Andy King | Associated Press 2010

Retired quarterback Brett Favre says he made three trips to rehabilitation centers during his Hall of Fame career to fight his dependence on painkillers and alcohol.

Favre told Sports Illustrated he took as many as 14 Vicodin at one time during the 1995 season in Green Bay. Favre won the first of his three consecutive Most Valuable Player awards that season.

"It is really amazing, as I think back, how well I played that year," Favre said. "That was an MVP year for me. But that year, when I woke up in the morning, my first thought was, 'I gotta get more pills.'"

Favre said his issues with pills caused him to spend 28 days at a center in Rayville, Louisiana, in the early 1990s. Favre also says he spent 28 days in rehab "strictly for drinking" in 1998. The story also mentions a previously reported 72-day stint at a Kansas City rehab center in the mid-1990s to get off Vicodin.

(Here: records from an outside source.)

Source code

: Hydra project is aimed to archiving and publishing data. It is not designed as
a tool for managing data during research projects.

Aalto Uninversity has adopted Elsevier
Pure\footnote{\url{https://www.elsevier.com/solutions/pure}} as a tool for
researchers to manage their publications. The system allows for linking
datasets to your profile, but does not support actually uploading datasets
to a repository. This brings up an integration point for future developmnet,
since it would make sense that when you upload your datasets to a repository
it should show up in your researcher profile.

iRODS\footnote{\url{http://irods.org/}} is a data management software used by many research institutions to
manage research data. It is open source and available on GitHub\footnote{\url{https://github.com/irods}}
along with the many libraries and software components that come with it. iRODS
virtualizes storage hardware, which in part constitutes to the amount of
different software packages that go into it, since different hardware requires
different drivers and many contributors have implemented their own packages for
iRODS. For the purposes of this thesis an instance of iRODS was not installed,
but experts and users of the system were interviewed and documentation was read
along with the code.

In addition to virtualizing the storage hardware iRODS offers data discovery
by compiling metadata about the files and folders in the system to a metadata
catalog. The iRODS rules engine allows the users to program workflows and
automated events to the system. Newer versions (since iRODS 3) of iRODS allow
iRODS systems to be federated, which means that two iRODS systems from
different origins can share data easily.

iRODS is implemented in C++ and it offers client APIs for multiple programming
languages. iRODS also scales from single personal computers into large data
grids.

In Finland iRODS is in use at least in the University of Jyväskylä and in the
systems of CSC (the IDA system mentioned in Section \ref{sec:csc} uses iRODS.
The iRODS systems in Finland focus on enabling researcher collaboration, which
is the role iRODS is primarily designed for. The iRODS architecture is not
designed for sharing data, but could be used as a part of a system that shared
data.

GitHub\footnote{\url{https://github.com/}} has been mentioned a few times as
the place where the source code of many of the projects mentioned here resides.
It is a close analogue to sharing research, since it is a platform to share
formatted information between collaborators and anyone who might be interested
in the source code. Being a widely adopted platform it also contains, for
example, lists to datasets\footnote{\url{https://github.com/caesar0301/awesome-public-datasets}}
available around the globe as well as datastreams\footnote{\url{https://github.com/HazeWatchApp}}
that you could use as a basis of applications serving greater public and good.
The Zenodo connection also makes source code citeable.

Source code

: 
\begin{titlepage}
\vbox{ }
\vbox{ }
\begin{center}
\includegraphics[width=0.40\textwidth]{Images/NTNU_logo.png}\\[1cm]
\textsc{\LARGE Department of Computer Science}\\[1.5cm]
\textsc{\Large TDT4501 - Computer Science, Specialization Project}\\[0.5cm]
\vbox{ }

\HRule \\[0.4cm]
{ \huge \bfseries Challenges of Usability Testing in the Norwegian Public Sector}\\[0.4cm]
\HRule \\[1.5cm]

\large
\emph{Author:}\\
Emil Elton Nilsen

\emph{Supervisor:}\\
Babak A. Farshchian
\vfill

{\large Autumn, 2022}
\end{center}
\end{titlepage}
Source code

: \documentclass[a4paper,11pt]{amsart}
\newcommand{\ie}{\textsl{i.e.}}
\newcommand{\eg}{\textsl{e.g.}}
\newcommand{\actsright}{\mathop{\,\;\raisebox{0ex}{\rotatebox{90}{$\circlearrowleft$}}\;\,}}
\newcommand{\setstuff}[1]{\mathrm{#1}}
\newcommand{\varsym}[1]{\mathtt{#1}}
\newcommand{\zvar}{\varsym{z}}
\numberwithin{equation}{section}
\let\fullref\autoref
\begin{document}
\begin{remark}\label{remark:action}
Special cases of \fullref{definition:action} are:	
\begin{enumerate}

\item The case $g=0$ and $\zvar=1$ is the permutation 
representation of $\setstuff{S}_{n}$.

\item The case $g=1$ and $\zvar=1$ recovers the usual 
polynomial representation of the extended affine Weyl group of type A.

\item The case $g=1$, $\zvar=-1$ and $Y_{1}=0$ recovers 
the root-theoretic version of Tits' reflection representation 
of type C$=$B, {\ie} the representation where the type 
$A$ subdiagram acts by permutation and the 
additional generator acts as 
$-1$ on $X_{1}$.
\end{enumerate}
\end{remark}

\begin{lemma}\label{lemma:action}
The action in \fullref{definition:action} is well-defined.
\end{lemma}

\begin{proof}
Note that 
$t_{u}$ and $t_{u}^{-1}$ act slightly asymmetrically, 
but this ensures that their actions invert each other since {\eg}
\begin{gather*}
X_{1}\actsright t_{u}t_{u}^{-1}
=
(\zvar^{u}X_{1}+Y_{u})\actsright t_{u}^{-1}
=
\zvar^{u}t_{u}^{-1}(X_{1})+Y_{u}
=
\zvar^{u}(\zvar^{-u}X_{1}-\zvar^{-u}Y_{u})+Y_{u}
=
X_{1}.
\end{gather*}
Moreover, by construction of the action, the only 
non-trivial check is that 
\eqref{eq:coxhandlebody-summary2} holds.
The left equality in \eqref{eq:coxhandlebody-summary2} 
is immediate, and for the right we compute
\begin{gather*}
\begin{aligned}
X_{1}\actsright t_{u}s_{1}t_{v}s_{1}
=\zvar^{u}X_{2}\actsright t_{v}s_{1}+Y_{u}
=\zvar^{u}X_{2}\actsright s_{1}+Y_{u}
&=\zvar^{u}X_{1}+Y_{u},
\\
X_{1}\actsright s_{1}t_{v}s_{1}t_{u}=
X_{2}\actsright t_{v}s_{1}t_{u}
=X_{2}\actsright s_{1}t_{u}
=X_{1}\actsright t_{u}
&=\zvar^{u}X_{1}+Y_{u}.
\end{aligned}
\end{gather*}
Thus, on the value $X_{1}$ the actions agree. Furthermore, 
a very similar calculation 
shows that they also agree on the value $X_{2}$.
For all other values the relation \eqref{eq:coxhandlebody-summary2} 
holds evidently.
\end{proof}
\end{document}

"When I drank, I drank to excess," Favre said. "So when I went in the second time, to the place in Kansas, I remember vividly fighting them in there. They said drinking was the gateway drug for me, and they were right, absolutely right, but I wouldn't admit it. I will never forget one of the nurses. I had it all figured out. I fought with this nurse all the time. I would not admit the drinking problem. At the end, she said to me, 'You'll be back.'

"I was back. 1998. Guess who was waiting there when I walked in — that same nurse."

The Packers, through a spokesman, declined comment. The front office and coaching staff has turned over several times over the last 20 years.

Favre played in the NFL from 1991-2010 and was inducted into the Pro Football Hall of Fame in 2016.